Adam ‘s comment in that T&S thread is an all-time classic. Prophetic, even.
Man SL
November 18, 2014
“Parenthood powerfully combats the two greatest dangers to a democracy: selfishness and isolation. ”
http://www.thepublicdiscourse.com/2014/11/13829/
Wm
November 18, 2014
I suggest we recolonize the inner ring suburbs of major metro areas using a combination of charter school and homeschool co-op efforts; an emphasis on technical training rather than the professions; and small-business/entrepreneurial efforts. We already have a reputation for friendliness and honesty. We need less lawyers (no offense AG) and more electricians and construction managers and HVAC technicians and machinists. This has several advantages in addition to the obvious:
1. Lower housing prices and lower commute times for those who end up working in the city.
2. Closer proximity to immigrants and working class folks who are more likely to join the Church.
3. Less of a need to continue to build out church buildings and a renewal of the existing building stock. The Church is doing a good job of balancing the migration of LDS to outer-ring suburbs, but it is a strain leading to either longer commutes to buildings for members or underutilization of inner suburb buildings or both.
The same can be done in non-metro-areas, especially mid-sized towns, which can also provide a better environment for Mormons who feel called to creative class professions.

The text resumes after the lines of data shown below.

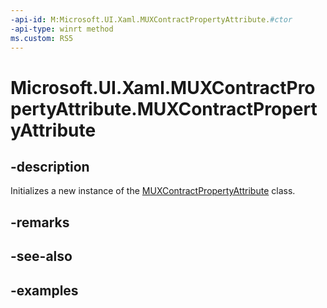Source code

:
 ```yaml
---
-api-id: M:Microsoft.UI.Xaml.MUXContractPropertyAttribute.#ctor
-api-type: winrt method
ms.custom: RS5
---
```


<!-- Method syntax.
public MUXContractPropertyAttribute.MUXContractPropertyAttribute()
-->

# Microsoft.UI.Xaml.MUXContractPropertyAttribute.MUXContractPropertyAttribute

## -description

Initializes a new instance of the [MUXContractPropertyAttribute](muxcontractpropertyattribute.md) class.

## -remarks

## -see-also

## -examples

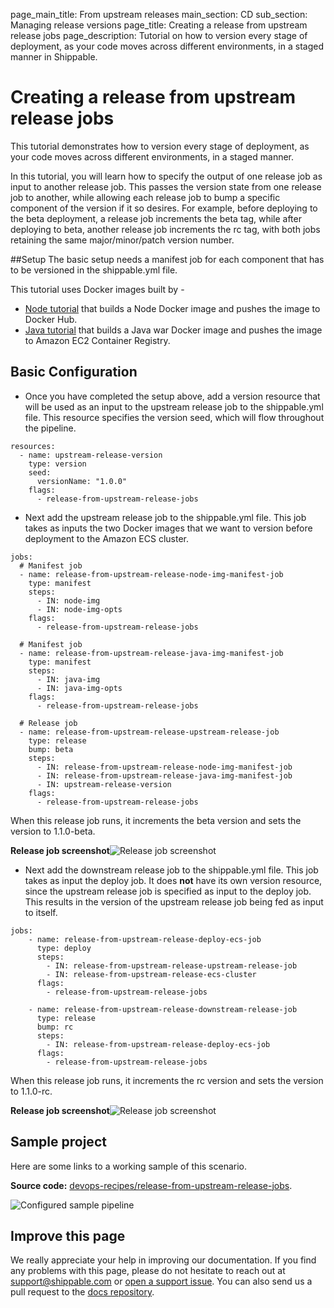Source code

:page_main_title: From upstream releases
main_section: CD
sub_section: Managing release versions
page_title: Creating a release from upstream release jobs
page_description: Tutorial on how to version every stage of deployment, as your code moves across different environments,
in a staged manner in Shippable.

# Creating a release from upstream release jobs

This tutorial demonstrates how to version every stage of deployment, as your code moves across different environments,
in a staged manner.

In this tutorial, you will learn how to specify the output of one release job as input to another release job.
This passes the version state from one release job to another, while allowing each release job to bump a
specific component of the version if it so desires. For example, before deploying to the beta deployment, a release job
increments the beta tag, while after deploying to beta, another release job increments the rc tag, with both jobs
retaining the same major/minor/patch version number.

##Setup
The basic setup needs a manifest job for each component that has to be versioned in the shippable.yml file.

This tutorial uses Docker images built by -

- [Node tutorial](https://github.com/devops-recipes/release-single-component)
that builds a Node Docker image and pushes the image to Docker Hub.
- [Java tutorial](https://github.com/devops-recipes/ci-java-push-ecr)
that builds a Java war Docker image and pushes the image to Amazon EC2 Container Registry.

## Basic Configuration

- Once you have completed the setup above, add a version resource that will be used as an input to the upstream release job
to the shippable.yml file. This resource specifies the version seed, which will flow throughout the pipeline.
```
resources:
  - name: upstream-release-version
    type: version
    seed:
      versionName: "1.0.0"
    flags:
      - release-from-upstream-release-jobs
```

- Next add the upstream release job to the shippable.yml file. This job takes as inputs the two Docker
images that we want to version before deployment to the Amazon ECS cluster.
```
jobs:
  # Manifest job
  - name: release-from-upstream-release-node-img-manifest-job
    type: manifest
    steps:
      - IN: node-img
      - IN: node-img-opts
    flags:
      - release-from-upstream-release-jobs

  # Manifest job
  - name: release-from-upstream-release-java-img-manifest-job
    type: manifest
    steps:
      - IN: java-img
      - IN: java-img-opts
    flags:
      - release-from-upstream-release-jobs

  # Release job
  - name: release-from-upstream-release-upstream-release-job
    type: release
    bump: beta
    steps:
      - IN: release-from-upstream-release-node-img-manifest-job
      - IN: release-from-upstream-release-java-img-manifest-job
      - IN: upstream-release-version
    flags:
      - release-from-upstream-release-jobs
```

When this release job runs, it increments the beta version and sets the version to 1.1.0-beta.

**Release job screenshot**![Release job screenshot](https://github.com/devops-recipes/release-from-upstream-release-jobs/raw/master/public/resources/images/beta-release-version.png)

- Next add the downstream release job to the shippable.yml file. This job takes as input the deploy
job. It does **not** have its own version resource, since the upstream release job is specified as input to the deploy job.
This results in the version of the upstream release job being fed as input to itself.
```
jobs:
    - name: release-from-upstream-release-deploy-ecs-job
      type: deploy
      steps:
        - IN: release-from-upstream-release-upstream-release-job
        - IN: release-from-upstream-release-ecs-cluster
      flags:
        - release-from-upstream-release-jobs

    - name: release-from-upstream-release-downstream-release-job
      type: release
      bump: rc
      steps:
        - IN: release-from-upstream-release-deploy-ecs-job
      flags:
        - release-from-upstream-release-jobs
```

When this release job runs, it increments the rc version and sets the version to 1.1.0-rc.

**Release job screenshot**![Release job screenshot](https://github.com/devops-recipes/release-from-upstream-release-jobs/raw/master/public/resources/images/release-job-view.png)

## Sample project

Here are some links to a working sample of this scenario.

**Source code:**  [devops-recipes/release-from-upstream-release-jobs](https://github.com/devops-recipes/release-from-upstream-release-jobs).

<img src="https://github.com/devops-recipes/release-from-upstream-release-jobs/raw/master/public/resources/images/pipeline-view.png" alt="Configured sample pipeline" style="vertical-align: middle;display: block;margin-left: auto;margin-right: auto;"/>

## Improve this page

We really appreciate your help in improving our documentation. If you find any problems with this page, please do not hesitate to reach out at [support@shippable.com](mailto:support@shippable.com) or [open a support issue](https://www.github.com/Shippable/support/issues). You can also send us a pull request to the [docs repository](https://www.github.com/Shippable/docs).
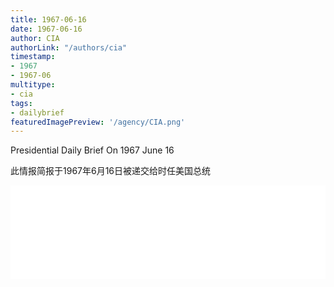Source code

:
 ```yaml
---
title: 1967-06-16
date: 1967-06-16
author: CIA 
authorLink: "/authors/cia"
timestamp: 
- 1967
- 1967-06
multitype: 
- cia
tags: 
- dailybrief
featuredImagePreview: '/agency/CIA.png'
---
```



Presidential Daily Brief On 1967 June 16

此情报简报于1967年6月16日被递交给时任美国总统

<!--more-->





<div id="over" style="width:100%; overflow:hidden"> <iframe id="sFrame" name="sFrame" frameborder="no" border="0"  allowfullscreen marginwidth="0" scrolling="no" src = " /CIA/1967-06-16.html "  style = " position:absulute; width: 806px; top: 300;" > </iframe> </div>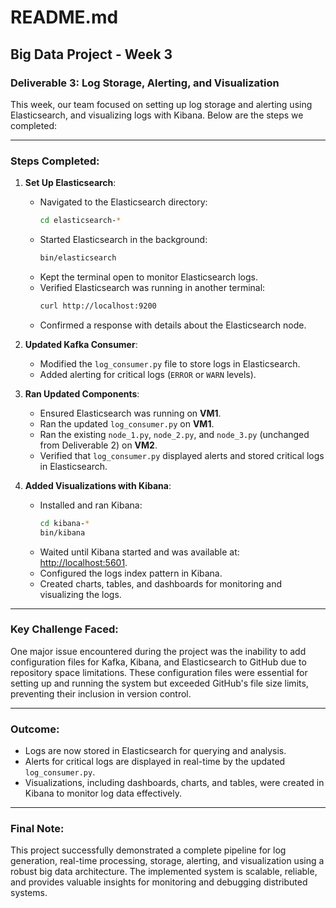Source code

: # README.md

## Big Data Project - Week 3

### Deliverable 3: Log Storage, Alerting, and Visualization

This week, our team focused on setting up log storage and alerting using Elasticsearch, and visualizing logs with Kibana. Below are the steps we completed:

---

### Steps Completed:

1. **Set Up Elasticsearch**:
   - Navigated to the Elasticsearch directory:
     ```bash
     cd elasticsearch-*
     ```
   - Started Elasticsearch in the background:
     ```bash
     bin/elasticsearch
     ```
   - Kept the terminal open to monitor Elasticsearch logs.
   - Verified Elasticsearch was running in another terminal:
     ```bash
     curl http://localhost:9200
     ```
   - Confirmed a response with details about the Elasticsearch node.

2. **Updated Kafka Consumer**:
   - Modified the `log_consumer.py` file to store logs in Elasticsearch.
   - Added alerting for critical logs (`ERROR` or `WARN` levels).

3. **Ran Updated Components**:
   - Ensured Elasticsearch was running on **VM1**.
   - Ran the updated `log_consumer.py` on **VM1**.
   - Ran the existing `node_1.py`, `node_2.py`, and `node_3.py` (unchanged from Deliverable 2) on **VM2**.
   - Verified that `log_consumer.py` displayed alerts and stored critical logs in Elasticsearch.

4. **Added Visualizations with Kibana**:
   - Installed and ran Kibana:
     ```bash
     cd kibana-*
     bin/kibana
     ```
   - Waited until Kibana started and was available at:
     [http://localhost:5601](http://localhost:5601).
   - Configured the logs index pattern in Kibana.
   - Created charts, tables, and dashboards for monitoring and visualizing the logs.

---

### Key Challenge Faced:

One major issue encountered during the project was the inability to add configuration files for Kafka, Kibana, and Elasticsearch to GitHub due to repository space limitations. These configuration files were essential for setting up and running the system but exceeded GitHub's file size limits, preventing their inclusion in version control. 

---

### Outcome:
- Logs are now stored in Elasticsearch for querying and analysis.
- Alerts for critical logs are displayed in real-time by the updated `log_consumer.py`.
- Visualizations, including dashboards, charts, and tables, were created in Kibana to monitor log data effectively.

---

### Final Note:
This project successfully demonstrated a complete pipeline for log generation, real-time processing, storage, alerting, and visualization using a robust big data architecture. The implemented system is scalable, reliable, and provides valuable insights for monitoring and debugging distributed systems.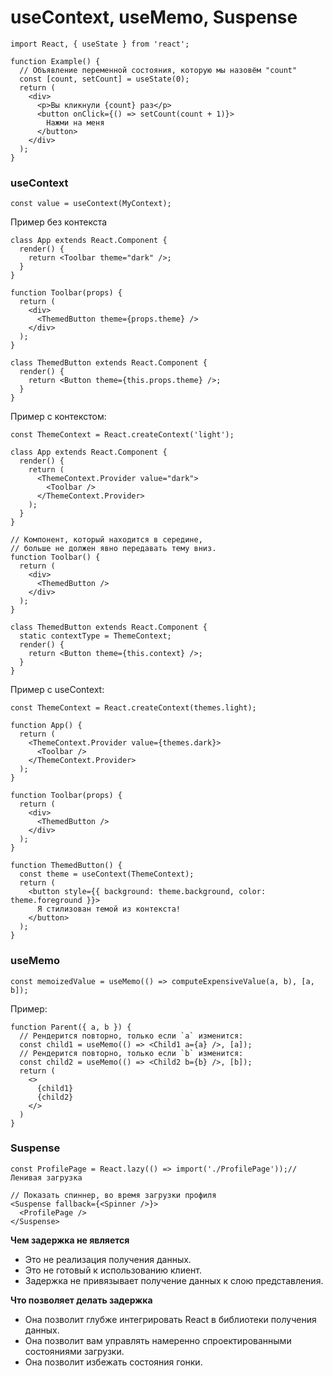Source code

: # useContext, useMemo, Suspense
```
import React, { useState } from 'react';

function Example() {
  // Объявление переменной состояния, которую мы назовём "count"  
  const [count, setCount] = useState(0);
  return (
    <div>
      <p>Вы кликнули {count} раз</p>
      <button onClick={() => setCount(count + 1)}>
        Нажми на меня
      </button>
    </div>
  );
}
```

### useContext
```
const value = useContext(MyContext);
```
Пример без контекста
```
class App extends React.Component {
  render() {
    return <Toolbar theme="dark" />;
  }
}

function Toolbar(props) {
  return (
    <div>
      <ThemedButton theme={props.theme} />
    </div>
  );
}

class ThemedButton extends React.Component {
  render() {
    return <Button theme={this.props.theme} />;
  }
}
```

Пример с контекстом:
```
const ThemeContext = React.createContext('light');

class App extends React.Component {
  render() {
    return (
      <ThemeContext.Provider value="dark">
        <Toolbar />
      </ThemeContext.Provider>
    );
  }
}

// Компонент, который находится в середине,
// больше не должен явно передавать тему вниз.
function Toolbar() {
  return (
    <div>
      <ThemedButton />
    </div>
  );
}

class ThemedButton extends React.Component {
  static contextType = ThemeContext;
  render() {
    return <Button theme={this.context} />;
  }
}
```

Пример с useContext:
```
const ThemeContext = React.createContext(themes.light);

function App() {
  return (
    <ThemeContext.Provider value={themes.dark}>
      <Toolbar />
    </ThemeContext.Provider>
  );
}

function Toolbar(props) {
  return (
    <div>
      <ThemedButton />
    </div>
  );
}

function ThemedButton() {
  const theme = useContext(ThemeContext);  
  return (
    <button style={{ background: theme.background, color: theme.foreground }}>
      Я стилизован темой из контекста!
    </button>
  );
}
```

### useMemo
```
const memoizedValue = useMemo(() => computeExpensiveValue(a, b), [a, b]);
```
Пример:
```
function Parent({ a, b }) {
  // Рендерится повторно, только если `a` изменится:
  const child1 = useMemo(() => <Child1 a={a} />, [a]);
  // Рендерится повторно, только если `b` изменится:
  const child2 = useMemo(() => <Child2 b={b} />, [b]);
  return (
    <>
      {child1}
      {child2}
    </>
  )
}
```

### Suspense
```
const ProfilePage = React.lazy(() => import('./ProfilePage'));// Ленивая загрузка

// Показать спиннер, во время загрузки профиля
<Suspense fallback={<Spinner />}>
  <ProfilePage />
</Suspense>
```

**Чем задержка не является**
- Это не реализация получения данных.
- Это не готовый к использованию клиент.
- Задержка не привязывает получение данных к слою представления.

**Что позволяет делать задержка**
- Она позволит глубже интегрировать React в библиотеки получения данных.
- Она позволит вам управлять намеренно спроектированными состояниями загрузки.
- Она позволит избежать состояния гонки.
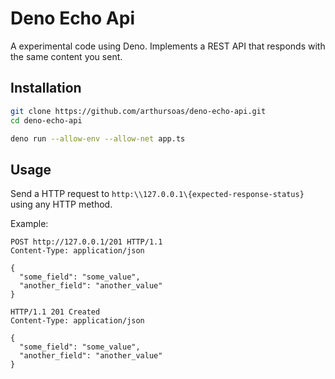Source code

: # Deno Echo Api
A experimental code using Deno. Implements a REST API that responds with the same content you sent.


## Installation
```bash
git clone https://github.com/arthursoas/deno-echo-api.git
cd deno-echo-api

deno run --allow-env --allow-net app.ts
```

## Usage
Send a HTTP request to `http:\\127.0.0.1\{expected-response-status}` using any HTTP method.

Example:
```http
POST http://127.0.0.1/201 HTTP/1.1
Content-Type: application/json

{
  "some_field": "some_value",
  "another_field": "another_value"
}
```

```http
HTTP/1.1 201 Created
Content-Type: application/json

{
  "some_field": "some_value",
  "another_field": "another_value"
} 
```
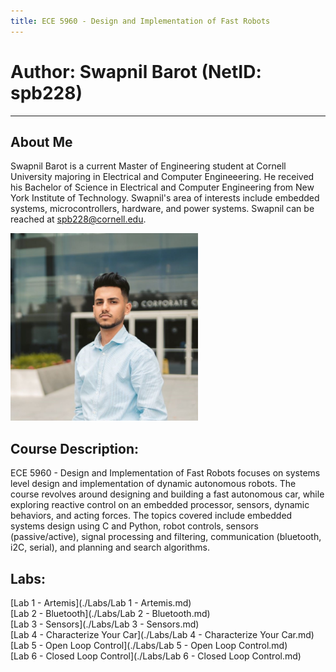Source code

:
 ```yaml
---
title: ECE 5960 - Design and Implementation of Fast Robots
---
```

# Author: Swapnil Barot (NetID: spb228)
---

## About Me
Swapnil Barot is a current Master of Engineering student at Cornell University majoring in Electrical and Computer Engineeering. He received his Bachelor of Science in Electrical and Computer Engineering from New York Institute of Technology. Swapnil's area of interests include embedded systems, microcontrollers, hardware, and power systems. Swapnil can be reached at spb228@cornell.edu.

<img src="./images/spb.jpg" width="300" height="300" alt="hi" class="inline"/>

## Course Description:
ECE 5960 - Design and Implementation of Fast Robots focuses on systems level design and implementation of dynamic autonomous robots. The course revolves around designing and building a fast autonomous car, while exploring reactive control on an embedded processor, sensors, dynamic behaviors, and acting forces. The topics covered include embedded systems design using C and Python, robot controls, sensors (passive/active), signal processing and filtering, communication (bluetooth, i2C, serial), and planning and search algorithms. 

## Labs:
[Lab 1 - Artemis](./Labs/Lab 1 - Artemis.md) <br/>
[Lab 2 - Bluetooth](./Labs/Lab 2 - Bluetooth.md) <br/>
[Lab 3 - Sensors](./Labs/Lab 3 - Sensors.md) <br/>
[Lab 4 - Characterize Your Car](./Labs/Lab 4 - Characterize Your Car.md) <br/>
[Lab 5 - Open Loop Control](./Labs/Lab 5 - Open Loop Control.md) <br/>
[Lab 6 - Closed Loop Control](./Labs/Lab 6 - Closed Loop Control.md) <br/>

There are, of course, a whole host of down sides. But based on some of the conversations with Mormon men in their thirties who are on the white collar track, they’d welcome the change. They all got MBAs or JDs because they thought that was the only way to support a family. They’re kind of right. But I think we should find alternatives.
Now, I’m a total hypocrite because I currently live in an outer ring suburb (albeit one that’s still close to the city). Although I do work in technical education and help support the classical education focused charter school.
G.
November 18, 2014
Wm.,
sound ideas.
I don’t know if my city qualifies as big enough to have an inner suburb, but the Mormons flooding the exurbs are there because its the cheapest part of town. Living in the trashier part of town isn’t all that cheap if you’re law-abiding and non-judgment proof.
Wm
November 18, 2014
That can be an issue, Man SL. And which locations would work best will vary by city/metro area.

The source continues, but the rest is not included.